Heather, a nurse, coped with changes due to her mother-in-law’s dementia by trying to understand and imagine the experience from her mother-in-law’s perspective. When her mother-in-law became agitated, and convinced that things were missing, Heather would take the time to listen and empathise with her feelings of loss. She would then move the focus of the conversation forward by suggesting they do something together, like having a cup of tea.
Heather said “Sympathising or agreeing with whatever Mum was worried about, then changing the focus of the conversation was a lot more effective that telling her she was wrong and no-one had stolen her shoes! It simply avoids confrontation. If I try to tell her that whatever is wrong, it just increases Mum’s anxiety and we are likely to have a big argument.”

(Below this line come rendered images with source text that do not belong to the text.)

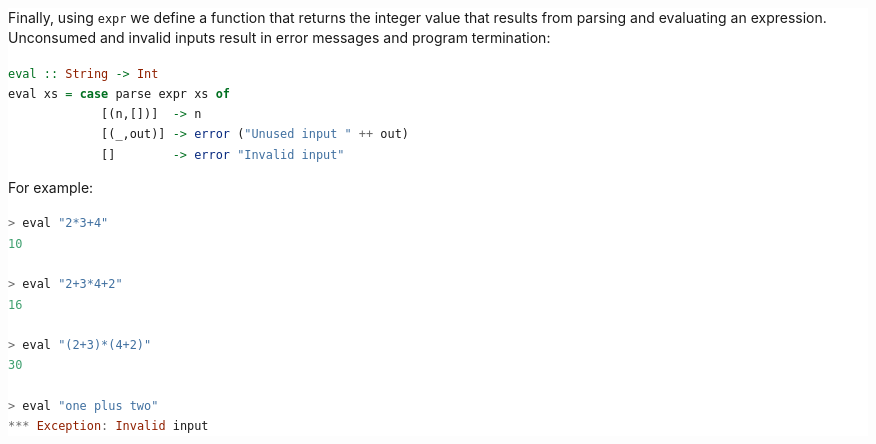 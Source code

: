 Finally, using `expr` we define a function that returns the integer value that results from parsing and evaluating an expression. Unconsumed and invalid inputs result in error messages and program termination:

```haskell
eval :: String -> Int
eval xs = case parse expr xs of
             [(n,[])]  -> n
             [(_,out)] -> error ("Unused input " ++ out)
             []        -> error "Invalid input"
```

For example:

```hs
> eval "2*3+4"
10

> eval "2+3*4+2"
16

> eval "(2+3)*(4+2)"
30

> eval "one plus two"
*** Exception: Invalid input
```

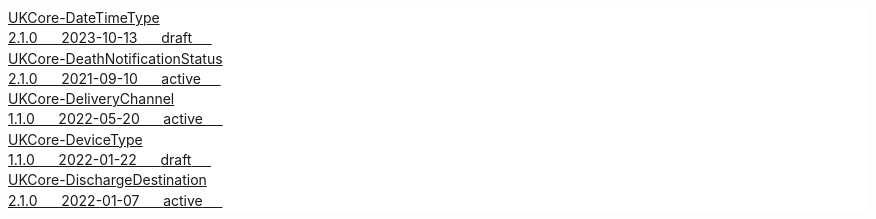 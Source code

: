 <a href="https://simplifier.net/HL7FHIRUKCoreR4/ValueSet-UKCore-DateTimeType" class="child-title">
<div class="title">UKCore-DateTimeType</div>
<div class="description">
  2.1.0 &nbsp;&nbsp;&nbsp;&nbsp;
  2023-10-13 &nbsp;&nbsp;&nbsp;&nbsp;
<span class="status draft">draft</span> &nbsp;&nbsp;&nbsp;&nbsp;
</div>
</a>
</div>

<a href="https://simplifier.net/HL7FHIRUKCoreR4/ValueSet-UKCore-DeathNotificationStatus" class="child-title">
<div class="title">UKCore-DeathNotificationStatus</div>
<div class="description">
  2.1.0 &nbsp;&nbsp;&nbsp;&nbsp;
  2021-09-10 &nbsp;&nbsp;&nbsp;&nbsp;
<span class="status active">active</span> &nbsp;&nbsp;&nbsp;&nbsp;
</div>
</a>
</div>

<a href="https://simplifier.net/HL7FHIRUKCoreR4/ValueSet-UKCore-DeliveryChannel" class="child-title">
<div class="title">UKCore-DeliveryChannel</div>
<div class="description">
  1.1.0 &nbsp;&nbsp;&nbsp;&nbsp;
  2022-05-20 &nbsp;&nbsp;&nbsp;&nbsp;
<span class="status active">active</span> &nbsp;&nbsp;&nbsp;&nbsp;
</div>
</a>
</div>

<a href="https://simplifier.net/HL7FHIRUKCoreR4/ValueSet-UKCore-DeviceType" class="child-title">
<div class="title">UKCore-DeviceType</div>
<div class="description">
  1.1.0 &nbsp;&nbsp;&nbsp;&nbsp;
  2022-01-22 &nbsp;&nbsp;&nbsp;&nbsp;
<span class="status draft">draft</span> &nbsp;&nbsp;&nbsp;&nbsp;
</div>
</a>
</div>

<a href="https://simplifier.net/HL7FHIRUKCoreR4/ValueSet-UKCore-DischargeDestination" class="child-title">
<div class="title">UKCore-DischargeDestination</div>
<div class="description">
  2.1.0 &nbsp;&nbsp;&nbsp;&nbsp;
  2022-01-07 &nbsp;&nbsp;&nbsp;&nbsp;
<span class="status active">active</span> &nbsp;&nbsp;&nbsp;&nbsp;
</div>
</a>
</div>
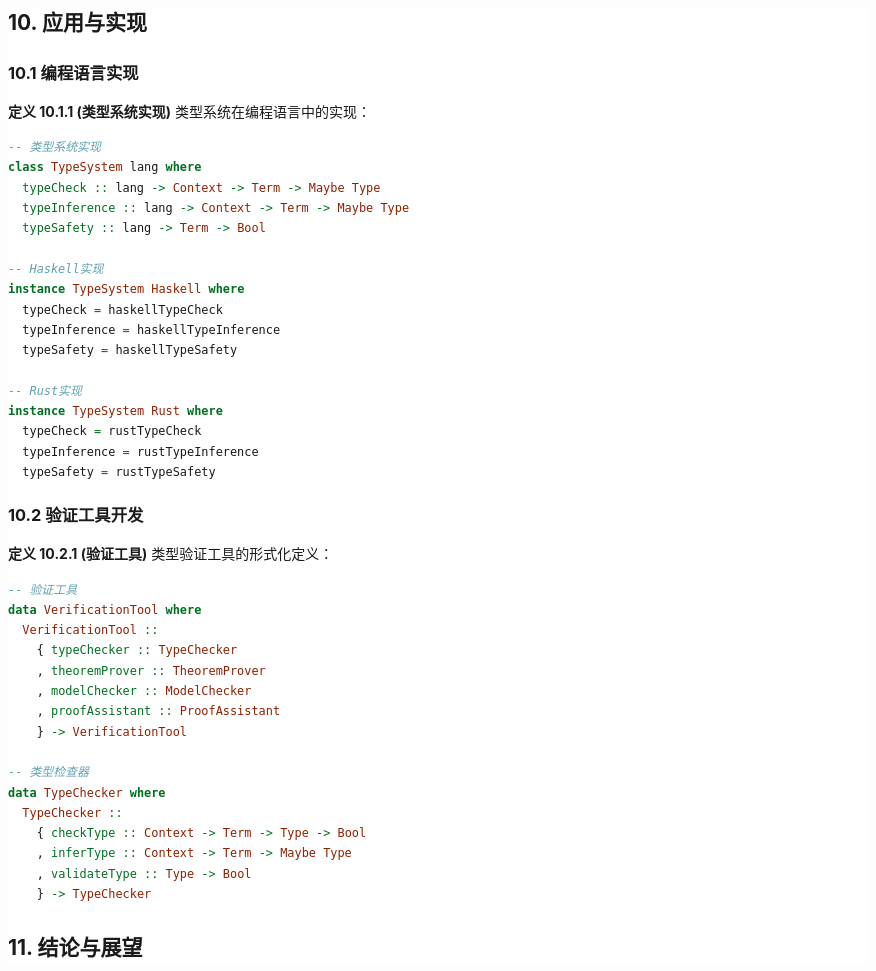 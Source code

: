 ## 10. 应用与实现

### 10.1 编程语言实现

**定义 10.1.1 (类型系统实现)**
类型系统在编程语言中的实现：

```haskell
-- 类型系统实现
class TypeSystem lang where
  typeCheck :: lang -> Context -> Term -> Maybe Type
  typeInference :: lang -> Context -> Term -> Maybe Type
  typeSafety :: lang -> Term -> Bool

-- Haskell实现
instance TypeSystem Haskell where
  typeCheck = haskellTypeCheck
  typeInference = haskellTypeInference
  typeSafety = haskellTypeSafety

-- Rust实现
instance TypeSystem Rust where
  typeCheck = rustTypeCheck
  typeInference = rustTypeInference
  typeSafety = rustTypeSafety
```

### 10.2 验证工具开发

**定义 10.2.1 (验证工具)**
类型验证工具的形式化定义：

```haskell
-- 验证工具
data VerificationTool where
  VerificationTool ::
    { typeChecker :: TypeChecker
    , theoremProver :: TheoremProver
    , modelChecker :: ModelChecker
    , proofAssistant :: ProofAssistant
    } -> VerificationTool

-- 类型检查器
data TypeChecker where
  TypeChecker ::
    { checkType :: Context -> Term -> Type -> Bool
    , inferType :: Context -> Term -> Maybe Type
    , validateType :: Type -> Bool
    } -> TypeChecker
```

## 11. 结论与展望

“Getting Mum involved in familiar everyday jobs, such as fixing a meal, gardening, walking the dog, or working on compiling the family photo album, mostly works to calm and occupy her, but I have to step in just as I see the worry and anxiety starting. If she gets worked up it is difficult to divert her.”
“I have learned that I just don’t disagree with Mum. If she thinks she has an appointment and is running late I don’t tell her she is wrong or doesn’t have an appointment. I suggest we check the calendar together. This way Mum doesn’t lose face, she is happier and so am I.”